Friday 13 June 2008

Moody hues at Playboy Jazz Festival

30th anniversary fest set for this weekend





If jazz had a Mount Rushmore, James Moody's face would be right up there with Charlie Parker and Dizzy Gillespie.
Maybe the next best thing -- aside from his live performance Saturday at the Playboy Jazz Festival -- is YouTube, where you can catch the great saxophonist as a member of Dizzy's first big band, back in the 1940s.
"If I'd have known what it was, I probably would have fainted with all that stuff," Moody likes to say of his stint with the source of the 20th century's greatest musical revolution.
" 'Cause when I joined the band, (Thelonious) Monk was the piano player and Klook was the drummer -- Kenny Clarke -- and Bags (Milt Jackson) was there, too." Not to mention such original gangsters as Miles Davis, Ray Brown and John Lewis.
Moody, 83, speaks today as he did when he was first recorded 60 years ago on the big band's "Emanon." This was not a health food store but a screaming blues track with breathtaking sarcastic breaks from Gillespie's horn, an inexorable groove from Ray Brown, the bassist, and a climactic passage reserved for Moody after Dizzy finishes.
Patrons of the 30th anniversary Playboy Jazz Festival will feel Moody's undiminished power when he appears with Roy Hargrove at the Hollywood Bowl.

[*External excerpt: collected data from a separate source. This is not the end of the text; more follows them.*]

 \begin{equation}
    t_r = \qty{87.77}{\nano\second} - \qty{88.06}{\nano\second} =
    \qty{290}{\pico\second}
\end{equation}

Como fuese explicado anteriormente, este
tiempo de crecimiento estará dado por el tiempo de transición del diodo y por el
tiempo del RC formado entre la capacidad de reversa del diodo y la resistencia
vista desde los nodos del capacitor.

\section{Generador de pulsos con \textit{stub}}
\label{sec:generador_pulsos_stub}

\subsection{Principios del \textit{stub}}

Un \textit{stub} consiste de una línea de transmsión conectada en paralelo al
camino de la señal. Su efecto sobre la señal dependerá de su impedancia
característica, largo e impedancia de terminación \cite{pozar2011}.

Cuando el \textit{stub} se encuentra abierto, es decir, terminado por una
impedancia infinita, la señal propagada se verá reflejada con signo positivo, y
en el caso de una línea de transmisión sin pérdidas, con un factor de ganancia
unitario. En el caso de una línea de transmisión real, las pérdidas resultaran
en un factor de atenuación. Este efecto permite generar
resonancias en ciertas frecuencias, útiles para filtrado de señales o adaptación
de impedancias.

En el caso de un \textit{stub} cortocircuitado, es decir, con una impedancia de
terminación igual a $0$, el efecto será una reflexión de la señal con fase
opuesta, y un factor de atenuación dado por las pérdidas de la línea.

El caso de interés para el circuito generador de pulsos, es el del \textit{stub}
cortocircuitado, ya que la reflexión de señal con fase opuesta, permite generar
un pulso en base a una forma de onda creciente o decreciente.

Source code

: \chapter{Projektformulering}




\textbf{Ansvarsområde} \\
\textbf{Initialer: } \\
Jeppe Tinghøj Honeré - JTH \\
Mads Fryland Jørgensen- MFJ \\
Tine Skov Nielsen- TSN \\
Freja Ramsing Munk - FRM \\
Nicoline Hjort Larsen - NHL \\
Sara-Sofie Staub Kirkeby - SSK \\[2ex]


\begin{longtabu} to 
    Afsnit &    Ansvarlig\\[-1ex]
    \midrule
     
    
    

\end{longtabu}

They can compare his live performance with the "Emanon" track, 99 cents on iTunes. The witty, emblematic opening; the bottomless resources; the unflagging swing; and the discreetly blasting climax -- his whole thing is there, and it has never run down.
On Saturday, Moody might favor MC Bill Cosby, his longtime friend, with a performance of the immortal "Moody's Mood for Love." He enthralled a Bowl audience last year when he and Roberta Gambarini combined the classic hit number with a deft comic routine.
Does he enjoy doing such things?
"Well, it depends," he said. "I enjoy playing music. I like to play music first, I mean that's what it is.
"I don't even like the comedy bit thing put in there because I'm really a musician. That's what I wanna do."
Does he feel that the long-popular number has overshadowed his other work?
"Well, I did that in 1949 in Stockholm, Sweden. That is when I did that." He would say no more on the topic.
So what would he and Hargrove play on Saturday?
"We'll play music," said the great James Moody, who is really a musician.